Task item
Keep the images out while you set down the data exactly.

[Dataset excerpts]
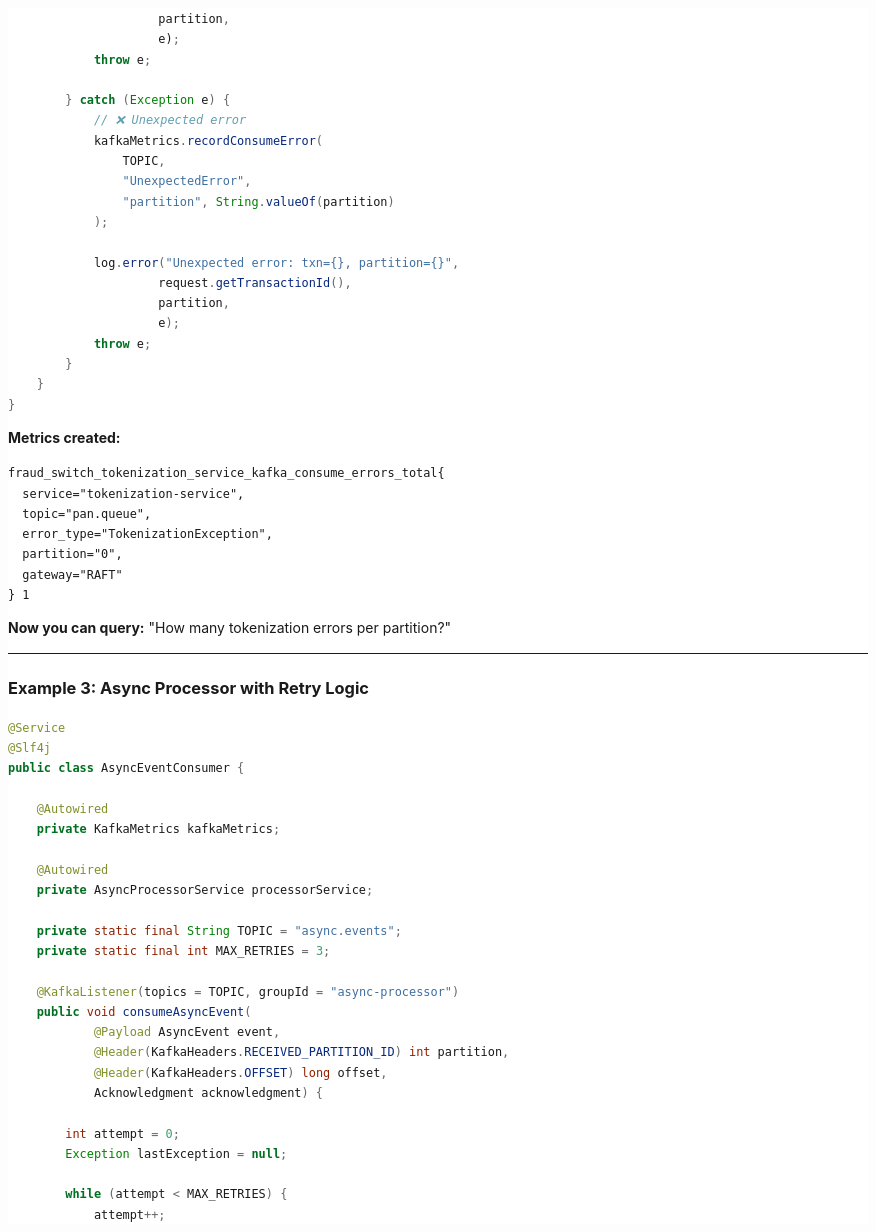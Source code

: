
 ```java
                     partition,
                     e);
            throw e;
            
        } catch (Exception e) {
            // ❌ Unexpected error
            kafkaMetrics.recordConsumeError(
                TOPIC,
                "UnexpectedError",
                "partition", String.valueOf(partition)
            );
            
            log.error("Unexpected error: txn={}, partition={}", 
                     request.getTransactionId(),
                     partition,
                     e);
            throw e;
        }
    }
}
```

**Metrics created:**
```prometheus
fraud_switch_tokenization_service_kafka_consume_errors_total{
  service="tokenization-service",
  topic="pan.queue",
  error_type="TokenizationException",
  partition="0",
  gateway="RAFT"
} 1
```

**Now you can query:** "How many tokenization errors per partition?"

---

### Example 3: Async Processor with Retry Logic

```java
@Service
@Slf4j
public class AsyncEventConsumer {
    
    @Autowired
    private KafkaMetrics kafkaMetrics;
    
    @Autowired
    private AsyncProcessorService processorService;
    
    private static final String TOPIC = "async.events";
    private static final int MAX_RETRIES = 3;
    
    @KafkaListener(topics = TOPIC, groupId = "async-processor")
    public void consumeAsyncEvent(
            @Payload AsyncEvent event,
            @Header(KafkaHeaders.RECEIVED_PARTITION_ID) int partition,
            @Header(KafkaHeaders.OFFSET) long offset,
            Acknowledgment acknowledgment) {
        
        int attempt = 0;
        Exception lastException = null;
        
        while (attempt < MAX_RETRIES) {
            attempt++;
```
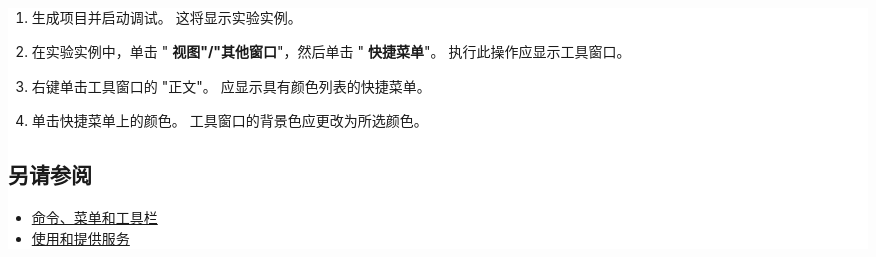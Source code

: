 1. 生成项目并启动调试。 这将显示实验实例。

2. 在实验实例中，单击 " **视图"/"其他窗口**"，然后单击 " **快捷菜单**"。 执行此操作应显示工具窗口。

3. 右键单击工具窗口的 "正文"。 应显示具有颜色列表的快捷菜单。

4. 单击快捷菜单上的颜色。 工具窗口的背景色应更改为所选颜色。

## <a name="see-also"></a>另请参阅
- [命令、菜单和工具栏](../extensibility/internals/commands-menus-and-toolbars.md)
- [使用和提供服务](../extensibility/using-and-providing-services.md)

The completed task
Source code

:
 ```java
                     partition,
                     e);
            throw e;
            
        } catch (Exception e) {
            // ❌ Unexpected error
            kafkaMetrics.recordConsumeError(
                TOPIC,
                "UnexpectedError",
                "partition", String.valueOf(partition)
            );
            
            log.error("Unexpected error: txn={}, partition={}", 
                     request.getTransactionId(),
                     partition,
                     e);
            throw e;
        }
    }
}
```

**Metrics created:**
```prometheus
fraud_switch_tokenization_service_kafka_consume_errors_total{
  service="tokenization-service",
  topic="pan.queue",
  error_type="TokenizationException",
  partition="0",
  gateway="RAFT"
} 1
```

**Now you can query:** "How many tokenization errors per partition?"

---

### Example 3: Async Processor with Retry Logic

```java
@Service
@Slf4j
public class AsyncEventConsumer {
    
    @Autowired
    private KafkaMetrics kafkaMetrics;
    
    @Autowired
    private AsyncProcessorService processorService;
    
    private static final String TOPIC = "async.events";
    private static final int MAX_RETRIES = 3;
    
    @KafkaListener(topics = TOPIC, groupId = "async-processor")
    public void consumeAsyncEvent(
            @Payload AsyncEvent event,
            @Header(KafkaHeaders.RECEIVED_PARTITION_ID) int partition,
            @Header(KafkaHeaders.OFFSET) long offset,
            Acknowledgment acknowledgment) {
        
        int attempt = 0;
        Exception lastException = null;
        
        while (attempt < MAX_RETRIES) {
            attempt++;
```
Source code

: 1. 生成项目并启动调试。 这将显示实验实例。

2. 在实验实例中，单击 " **视图"/"其他窗口**"，然后单击 " **快捷菜单**"。 执行此操作应显示工具窗口。

3. 右键单击工具窗口的 "正文"。 应显示具有颜色列表的快捷菜单。

4. 单击快捷菜单上的颜色。 工具窗口的背景色应更改为所选颜色。

## <a name="see-also"></a>另请参阅
- [命令、菜单和工具栏](../extensibility/internals/commands-menus-and-toolbars.md)
- [使用和提供服务](../extensibility/using-and-providing-services.md)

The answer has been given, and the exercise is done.